■ **RECORD SET**:
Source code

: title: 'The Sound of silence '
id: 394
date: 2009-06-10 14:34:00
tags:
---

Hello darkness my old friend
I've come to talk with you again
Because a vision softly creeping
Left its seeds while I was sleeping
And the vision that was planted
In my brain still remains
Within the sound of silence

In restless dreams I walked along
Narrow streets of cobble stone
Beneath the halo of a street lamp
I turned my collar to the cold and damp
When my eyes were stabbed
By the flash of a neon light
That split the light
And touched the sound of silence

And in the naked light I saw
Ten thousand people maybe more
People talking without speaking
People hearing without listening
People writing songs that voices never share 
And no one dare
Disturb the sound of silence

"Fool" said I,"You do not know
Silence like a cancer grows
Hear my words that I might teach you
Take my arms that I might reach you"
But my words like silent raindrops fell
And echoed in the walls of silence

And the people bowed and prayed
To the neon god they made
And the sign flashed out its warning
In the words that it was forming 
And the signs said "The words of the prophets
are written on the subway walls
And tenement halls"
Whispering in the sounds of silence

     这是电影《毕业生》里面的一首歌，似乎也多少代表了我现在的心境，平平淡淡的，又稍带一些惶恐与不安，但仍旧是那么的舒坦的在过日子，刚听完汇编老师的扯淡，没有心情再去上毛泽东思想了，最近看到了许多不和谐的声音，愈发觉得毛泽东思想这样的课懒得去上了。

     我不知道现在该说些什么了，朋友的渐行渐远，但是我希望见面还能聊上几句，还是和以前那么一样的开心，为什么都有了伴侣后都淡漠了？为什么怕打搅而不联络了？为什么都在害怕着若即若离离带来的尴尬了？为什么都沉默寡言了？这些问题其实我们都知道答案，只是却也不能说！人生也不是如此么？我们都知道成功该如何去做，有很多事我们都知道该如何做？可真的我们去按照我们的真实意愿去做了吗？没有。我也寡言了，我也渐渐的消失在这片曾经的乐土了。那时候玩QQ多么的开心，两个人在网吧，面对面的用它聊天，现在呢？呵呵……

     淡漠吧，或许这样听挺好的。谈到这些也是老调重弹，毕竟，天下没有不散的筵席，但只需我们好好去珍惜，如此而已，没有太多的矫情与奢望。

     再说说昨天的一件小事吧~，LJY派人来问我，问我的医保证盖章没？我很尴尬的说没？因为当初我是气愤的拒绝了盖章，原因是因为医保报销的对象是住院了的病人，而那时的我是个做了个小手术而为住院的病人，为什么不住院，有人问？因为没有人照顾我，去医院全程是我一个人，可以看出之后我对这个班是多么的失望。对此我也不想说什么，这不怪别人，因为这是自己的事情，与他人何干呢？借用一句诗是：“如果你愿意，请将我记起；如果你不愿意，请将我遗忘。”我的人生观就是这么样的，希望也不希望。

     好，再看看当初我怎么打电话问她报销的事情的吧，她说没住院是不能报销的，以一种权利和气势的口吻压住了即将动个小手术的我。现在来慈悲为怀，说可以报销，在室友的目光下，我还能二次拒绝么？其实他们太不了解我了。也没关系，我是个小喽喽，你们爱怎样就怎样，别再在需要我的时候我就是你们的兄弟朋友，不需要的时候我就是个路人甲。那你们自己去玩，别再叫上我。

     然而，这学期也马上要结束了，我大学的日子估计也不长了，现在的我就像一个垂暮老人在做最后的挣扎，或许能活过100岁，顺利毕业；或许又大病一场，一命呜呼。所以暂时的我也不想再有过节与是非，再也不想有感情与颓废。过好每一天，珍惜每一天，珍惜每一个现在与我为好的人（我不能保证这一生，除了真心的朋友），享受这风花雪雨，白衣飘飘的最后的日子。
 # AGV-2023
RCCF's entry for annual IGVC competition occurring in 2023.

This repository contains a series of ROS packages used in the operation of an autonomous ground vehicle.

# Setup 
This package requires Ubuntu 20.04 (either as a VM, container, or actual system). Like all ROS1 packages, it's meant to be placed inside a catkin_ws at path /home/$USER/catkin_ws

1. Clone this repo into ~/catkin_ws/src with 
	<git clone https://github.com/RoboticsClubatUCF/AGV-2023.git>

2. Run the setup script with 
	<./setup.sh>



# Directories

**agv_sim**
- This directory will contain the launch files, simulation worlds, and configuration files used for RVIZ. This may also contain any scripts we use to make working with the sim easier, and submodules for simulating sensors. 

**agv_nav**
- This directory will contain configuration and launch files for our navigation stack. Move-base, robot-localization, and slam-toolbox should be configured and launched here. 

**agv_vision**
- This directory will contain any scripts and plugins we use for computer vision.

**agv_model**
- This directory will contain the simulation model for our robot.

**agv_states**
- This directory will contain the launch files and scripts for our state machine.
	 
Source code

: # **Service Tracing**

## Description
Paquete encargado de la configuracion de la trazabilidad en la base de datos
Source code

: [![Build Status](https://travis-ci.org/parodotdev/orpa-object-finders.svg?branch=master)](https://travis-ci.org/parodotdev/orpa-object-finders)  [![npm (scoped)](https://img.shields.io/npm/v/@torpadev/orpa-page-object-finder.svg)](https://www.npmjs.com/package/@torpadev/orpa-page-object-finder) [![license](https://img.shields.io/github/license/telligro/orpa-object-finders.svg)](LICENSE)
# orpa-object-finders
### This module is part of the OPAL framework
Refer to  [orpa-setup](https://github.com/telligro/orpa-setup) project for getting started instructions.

■ **PROMPT**: Down to the last line, return the data above exactly.

■ **WRITTEN RESPONSE**:
Source code

: title: 'The Sound of silence '
id: 394
date: 2009-06-10 14:34:00
tags:
---

Hello darkness my old friend
I've come to talk with you again
Because a vision softly creeping
Left its seeds while I was sleeping
And the vision that was planted
In my brain still remains
Within the sound of silence

In restless dreams I walked along
Narrow streets of cobble stone
Beneath the halo of a street lamp
I turned my collar to the cold and damp
When my eyes were stabbed
By the flash of a neon light
That split the light
And touched the sound of silence

And in the naked light I saw
Ten thousand people maybe more
People talking without speaking
People hearing without listening
People writing songs that voices never share 
And no one dare
Disturb the sound of silence

"Fool" said I,"You do not know
Silence like a cancer grows
Hear my words that I might teach you
Take my arms that I might reach you"
But my words like silent raindrops fell
And echoed in the walls of silence

And the people bowed and prayed
To the neon god they made
And the sign flashed out its warning
In the words that it was forming 
And the signs said "The words of the prophets
are written on the subway walls
And tenement halls"
Whispering in the sounds of silence

     这是电影《毕业生》里面的一首歌，似乎也多少代表了我现在的心境，平平淡淡的，又稍带一些惶恐与不安，但仍旧是那么的舒坦的在过日子，刚听完汇编老师的扯淡，没有心情再去上毛泽东思想了，最近看到了许多不和谐的声音，愈发觉得毛泽东思想这样的课懒得去上了。

     我不知道现在该说些什么了，朋友的渐行渐远，但是我希望见面还能聊上几句，还是和以前那么一样的开心，为什么都有了伴侣后都淡漠了？为什么怕打搅而不联络了？为什么都在害怕着若即若离离带来的尴尬了？为什么都沉默寡言了？这些问题其实我们都知道答案，只是却也不能说！人生也不是如此么？我们都知道成功该如何去做，有很多事我们都知道该如何做？可真的我们去按照我们的真实意愿去做了吗？没有。我也寡言了，我也渐渐的消失在这片曾经的乐土了。那时候玩QQ多么的开心，两个人在网吧，面对面的用它聊天，现在呢？呵呵……

     淡漠吧，或许这样听挺好的。谈到这些也是老调重弹，毕竟，天下没有不散的筵席，但只需我们好好去珍惜，如此而已，没有太多的矫情与奢望。

     再说说昨天的一件小事吧~，LJY派人来问我，问我的医保证盖章没？我很尴尬的说没？因为当初我是气愤的拒绝了盖章，原因是因为医保报销的对象是住院了的病人，而那时的我是个做了个小手术而为住院的病人，为什么不住院，有人问？因为没有人照顾我，去医院全程是我一个人，可以看出之后我对这个班是多么的失望。对此我也不想说什么，这不怪别人，因为这是自己的事情，与他人何干呢？借用一句诗是：“如果你愿意，请将我记起；如果你不愿意，请将我遗忘。”我的人生观就是这么样的，希望也不希望。

     好，再看看当初我怎么打电话问她报销的事情的吧，她说没住院是不能报销的，以一种权利和气势的口吻压住了即将动个小手术的我。现在来慈悲为怀，说可以报销，在室友的目光下，我还能二次拒绝么？其实他们太不了解我了。也没关系，我是个小喽喽，你们爱怎样就怎样，别再在需要我的时候我就是你们的兄弟朋友，不需要的时候我就是个路人甲。那你们自己去玩，别再叫上我。

     然而，这学期也马上要结束了，我大学的日子估计也不长了，现在的我就像一个垂暮老人在做最后的挣扎，或许能活过100岁，顺利毕业；或许又大病一场，一命呜呼。所以暂时的我也不想再有过节与是非，再也不想有感情与颓废。过好每一天，珍惜每一天，珍惜每一个现在与我为好的人（我不能保证这一生，除了真心的朋友），享受这风花雪雨，白衣飘飘的最后的日子。
 # AGV-2023
RCCF's entry for annual IGVC competition occurring in 2023.

This repository contains a series of ROS packages used in the operation of an autonomous ground vehicle.

# Setup 
This package requires Ubuntu 20.04 (either as a VM, container, or actual system). Like all ROS1 packages, it's meant to be placed inside a catkin_ws at path /home/$USER/catkin_ws

1. Clone this repo into ~/catkin_ws/src with 
	<git clone https://github.com/RoboticsClubatUCF/AGV-2023.git>

2. Run the setup script with 
	<./setup.sh>



# Directories

**agv_sim**
- This directory will contain the launch files, simulation worlds, and configuration files used for RVIZ. This may also contain any scripts we use to make working with the sim easier, and submodules for simulating sensors. 

**agv_nav**
- This directory will contain configuration and launch files for our navigation stack. Move-base, robot-localization, and slam-toolbox should be configured and launched here. 

**agv_vision**
- This directory will contain any scripts and plugins we use for computer vision.

**agv_model**
- This directory will contain the simulation model for our robot.

**agv_states**
- This directory will contain the launch files and scripts for our state machine.
	 
Source code

: # **Service Tracing**

## Description
Paquete encargado de la configuracion de la trazabilidad en la base de datos
Source code

: [![Build Status](https://travis-ci.org/parodotdev/orpa-object-finders.svg?branch=master)](https://travis-ci.org/parodotdev/orpa-object-finders)  [![npm (scoped)](https://img.shields.io/npm/v/@torpadev/orpa-page-object-finder.svg)](https://www.npmjs.com/package/@torpadev/orpa-page-object-finder) [![license](https://img.shields.io/github/license/telligro/orpa-object-finders.svg)](LICENSE)
# orpa-object-finders
### This module is part of the OPAL framework
Refer to  [orpa-setup](https://github.com/telligro/orpa-setup) project for getting started instructions.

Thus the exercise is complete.